- Directed by: Viji
- Written by: Viji
- Based on: Udayananu Tharam (Malayalam)
- Produced by: Prakash Raj
- Starring: Prithviraj Sukumaran Prakash Raj Gopika
- Cinematography: M. V. Panneerselvam K. V. Guhan
- Edited by: M. Kasi Vishwanathan
- Music by: G. V. Prakash Kumar
- Distributed by: Duet Films
- Release date: 7 March 2008;
- Running time: 152 minutes
- Country: India
- Language: Tamil

= Velli Thirai =

Indian satirical drama film

Velli Thirai is a 2008 Indian Tamil-language satirical drama film directed by debutant Viji, the dialogue writer for Radha Mohan's films, and produced by Prakash Raj. It is the Tamil remake of the 2005 Malayalam film Udayananu Tharam. The film stars Prithviraj Sukumaran and Gopika in the lead roles, along with Prakash Raj in a prominent role.

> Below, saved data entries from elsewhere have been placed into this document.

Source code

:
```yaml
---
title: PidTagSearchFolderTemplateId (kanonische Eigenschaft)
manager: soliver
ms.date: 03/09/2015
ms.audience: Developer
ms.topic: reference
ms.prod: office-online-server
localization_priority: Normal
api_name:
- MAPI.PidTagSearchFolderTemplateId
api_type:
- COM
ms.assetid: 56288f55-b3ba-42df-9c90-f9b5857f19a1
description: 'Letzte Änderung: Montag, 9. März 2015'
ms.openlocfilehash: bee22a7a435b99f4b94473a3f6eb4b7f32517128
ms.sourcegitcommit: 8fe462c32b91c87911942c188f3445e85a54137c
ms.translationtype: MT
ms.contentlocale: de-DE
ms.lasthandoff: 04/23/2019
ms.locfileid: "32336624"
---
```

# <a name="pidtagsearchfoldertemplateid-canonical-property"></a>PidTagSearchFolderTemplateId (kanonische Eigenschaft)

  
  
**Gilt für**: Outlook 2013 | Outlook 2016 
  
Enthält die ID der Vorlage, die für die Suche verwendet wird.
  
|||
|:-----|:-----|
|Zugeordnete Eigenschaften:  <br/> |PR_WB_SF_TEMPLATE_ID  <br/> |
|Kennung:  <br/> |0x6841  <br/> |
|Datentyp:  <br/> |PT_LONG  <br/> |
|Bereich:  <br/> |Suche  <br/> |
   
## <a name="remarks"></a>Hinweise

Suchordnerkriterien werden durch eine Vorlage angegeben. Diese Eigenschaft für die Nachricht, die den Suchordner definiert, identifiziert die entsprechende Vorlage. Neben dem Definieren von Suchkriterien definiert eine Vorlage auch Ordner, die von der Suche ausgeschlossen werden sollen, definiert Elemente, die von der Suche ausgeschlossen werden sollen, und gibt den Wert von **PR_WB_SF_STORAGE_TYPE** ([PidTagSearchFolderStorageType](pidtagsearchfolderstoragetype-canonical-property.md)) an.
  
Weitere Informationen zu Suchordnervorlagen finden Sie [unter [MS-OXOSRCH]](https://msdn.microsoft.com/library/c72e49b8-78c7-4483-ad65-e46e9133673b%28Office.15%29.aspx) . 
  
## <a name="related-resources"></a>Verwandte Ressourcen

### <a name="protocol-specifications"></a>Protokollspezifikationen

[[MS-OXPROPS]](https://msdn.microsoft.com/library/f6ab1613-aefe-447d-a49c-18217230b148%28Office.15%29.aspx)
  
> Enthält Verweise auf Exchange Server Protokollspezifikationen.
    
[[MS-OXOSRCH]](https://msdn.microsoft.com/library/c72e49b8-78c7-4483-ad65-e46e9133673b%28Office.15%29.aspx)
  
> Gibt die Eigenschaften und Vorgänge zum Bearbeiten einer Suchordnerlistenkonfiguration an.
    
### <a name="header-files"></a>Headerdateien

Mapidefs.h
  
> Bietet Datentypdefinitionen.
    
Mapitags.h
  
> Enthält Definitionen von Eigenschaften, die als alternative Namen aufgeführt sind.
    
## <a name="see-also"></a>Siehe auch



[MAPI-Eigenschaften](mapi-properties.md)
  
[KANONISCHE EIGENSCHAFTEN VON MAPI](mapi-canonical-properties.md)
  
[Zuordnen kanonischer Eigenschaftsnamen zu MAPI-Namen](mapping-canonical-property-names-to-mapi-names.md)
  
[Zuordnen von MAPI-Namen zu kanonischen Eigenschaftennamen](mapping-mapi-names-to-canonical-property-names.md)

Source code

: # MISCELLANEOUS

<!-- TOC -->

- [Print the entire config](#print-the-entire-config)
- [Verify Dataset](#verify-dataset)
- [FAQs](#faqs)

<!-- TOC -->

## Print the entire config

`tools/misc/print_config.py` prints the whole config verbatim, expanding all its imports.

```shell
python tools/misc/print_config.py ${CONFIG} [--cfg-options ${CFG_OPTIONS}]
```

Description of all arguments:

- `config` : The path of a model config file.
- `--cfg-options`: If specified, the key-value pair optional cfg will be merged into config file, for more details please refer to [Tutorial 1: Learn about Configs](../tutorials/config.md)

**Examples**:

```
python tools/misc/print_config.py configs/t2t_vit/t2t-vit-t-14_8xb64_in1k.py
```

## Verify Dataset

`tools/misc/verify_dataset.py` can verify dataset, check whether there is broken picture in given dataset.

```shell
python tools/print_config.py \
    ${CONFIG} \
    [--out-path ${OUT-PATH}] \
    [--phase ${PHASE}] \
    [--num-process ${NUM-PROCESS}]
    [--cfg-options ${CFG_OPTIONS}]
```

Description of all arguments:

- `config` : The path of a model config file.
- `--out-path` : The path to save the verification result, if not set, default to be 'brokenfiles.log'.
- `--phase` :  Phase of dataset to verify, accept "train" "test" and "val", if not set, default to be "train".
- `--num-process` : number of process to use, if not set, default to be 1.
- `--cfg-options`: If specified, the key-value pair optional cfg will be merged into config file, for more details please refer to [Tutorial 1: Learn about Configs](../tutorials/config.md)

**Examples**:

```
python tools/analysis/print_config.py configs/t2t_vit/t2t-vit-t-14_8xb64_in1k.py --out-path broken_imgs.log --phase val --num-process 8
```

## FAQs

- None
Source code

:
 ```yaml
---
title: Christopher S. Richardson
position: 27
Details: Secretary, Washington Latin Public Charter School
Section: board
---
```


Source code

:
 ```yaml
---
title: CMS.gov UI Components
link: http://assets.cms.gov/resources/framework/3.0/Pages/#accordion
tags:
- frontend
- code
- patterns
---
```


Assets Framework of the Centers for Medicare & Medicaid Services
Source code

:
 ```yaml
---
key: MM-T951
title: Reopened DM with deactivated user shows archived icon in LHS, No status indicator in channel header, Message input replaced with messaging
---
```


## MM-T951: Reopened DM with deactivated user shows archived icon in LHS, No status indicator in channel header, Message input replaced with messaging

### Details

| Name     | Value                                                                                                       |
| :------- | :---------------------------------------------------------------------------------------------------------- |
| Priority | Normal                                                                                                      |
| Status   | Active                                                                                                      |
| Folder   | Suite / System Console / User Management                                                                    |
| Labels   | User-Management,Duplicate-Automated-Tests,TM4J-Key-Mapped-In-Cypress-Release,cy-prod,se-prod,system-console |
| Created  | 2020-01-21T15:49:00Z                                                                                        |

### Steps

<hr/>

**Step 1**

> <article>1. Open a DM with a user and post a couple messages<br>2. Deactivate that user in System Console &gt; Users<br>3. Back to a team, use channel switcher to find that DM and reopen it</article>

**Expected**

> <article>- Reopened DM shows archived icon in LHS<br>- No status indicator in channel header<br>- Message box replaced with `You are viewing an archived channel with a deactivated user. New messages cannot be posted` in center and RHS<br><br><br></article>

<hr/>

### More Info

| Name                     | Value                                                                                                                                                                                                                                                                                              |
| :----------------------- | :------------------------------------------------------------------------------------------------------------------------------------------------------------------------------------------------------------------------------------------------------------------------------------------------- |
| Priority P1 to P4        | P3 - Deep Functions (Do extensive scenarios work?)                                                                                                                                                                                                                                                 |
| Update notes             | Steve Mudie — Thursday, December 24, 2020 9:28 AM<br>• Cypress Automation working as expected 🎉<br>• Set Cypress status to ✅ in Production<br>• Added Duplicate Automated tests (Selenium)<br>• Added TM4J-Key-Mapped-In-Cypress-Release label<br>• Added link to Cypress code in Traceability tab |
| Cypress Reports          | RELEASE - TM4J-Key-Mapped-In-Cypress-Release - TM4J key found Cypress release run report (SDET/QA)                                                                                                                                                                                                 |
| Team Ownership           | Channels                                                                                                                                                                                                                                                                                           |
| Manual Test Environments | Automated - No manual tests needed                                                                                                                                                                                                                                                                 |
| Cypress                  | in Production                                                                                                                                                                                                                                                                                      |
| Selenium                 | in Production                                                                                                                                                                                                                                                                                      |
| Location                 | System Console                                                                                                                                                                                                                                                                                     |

Principal photography took place in locations in India, Indonesia, and Australia. The film score and soundtrack were composed by G. V. Prakash Kumar, with many songs altered from the original. The film was released on 7 March 2008 and failed to do well at the Tamil Nadu box office. It marked Gopika's final Tamil film till date.

==Plot==
Saravanan, a struggling assistant director, goes to Hyderabad in hopes of pursuing his dream. His roommate, Kanniah copies his script and gives it to a producer. Kanniah tells the producer that he wants to star in the film himself. The producer agrees to the condition after seeing the script. Kanniah becomes famous due to the film and is rechristened Dilipkanth (inspired by the name Rajinikanth). Saravanan does not give up and creates another story. However, he finds out that he cannot make his film unless Dileep plays the hero. Because of this, they lead into minor problems, which annoy Saravanan and their team. The shooting starts with Dileep as the hero but is halted midway, owing to various tantrums thrown by the new opportunistic hero. Determined to finish the movie, Saravanan seeks the help of his crew and friends in the cinema industry. Unknown to Dileep, Saravanan and his crew manipulate him into situations that match the storyline of the movie they are shooting for and capture Dileep's live reactions. They manage to fool Dileep and finish shooting the climax of the film even as the self-claimed new star makes a fool of himself. A few days later, he is invited to watch the premiere of the movie and is shocked to see the recent events of his life unfold on the silver screen. He soon realizes the effort put in by Saravanan and the crew and feels humbled. He genuinely acknowledges the talent of the director and leaves the place, apologizing to Saravanan for his pathetic behavior and agreeing that Saravanan is better than him in a very mannered way.

==Cast==

- Prithviraj Sukumaran as Director Saravanan
- Prakash Raj as Kannaiah / Actor Dilipkanth (Dileep)
- Gopika as Actress Mythili
- M. S. Bhaskar as Ram Gopal Sharma
- Sarath Babu as Balaji
- Elango Kumaravel as Musthafa
- Charle as Assistant Director Santhanam
- Sampath Raj as Dinesh
- Avinash as Reddy
- Sathyan as Driver Thirupathi
- Thaadi Balaji
- Sriranjani as Mythili's mother
- Jayaprakash as Producer
- Ajay Raj as Crew member

- Cameos
- Prathap Pothan as himself
- Ravi Mohan
- Trisha
- Lakshmi Rai as actress Lakshmi
- Sandhya
- Swarnamalya as anchor
- Shama Sikander as dancer
- Manobala
- Adithyan

==Production==
After the success of Mozhi (2007), Moser Baer, who released the DVD of Mozhi under their company, collaborated with Duet Movies and launched three projects in 2007 with Vellithirai being one of them.

==Soundtrack==

The soundtrack consisted of five songs composed by G. V. Prakash. The song "Sooriyane" is based on "Somebody Like You" by Keith Urban.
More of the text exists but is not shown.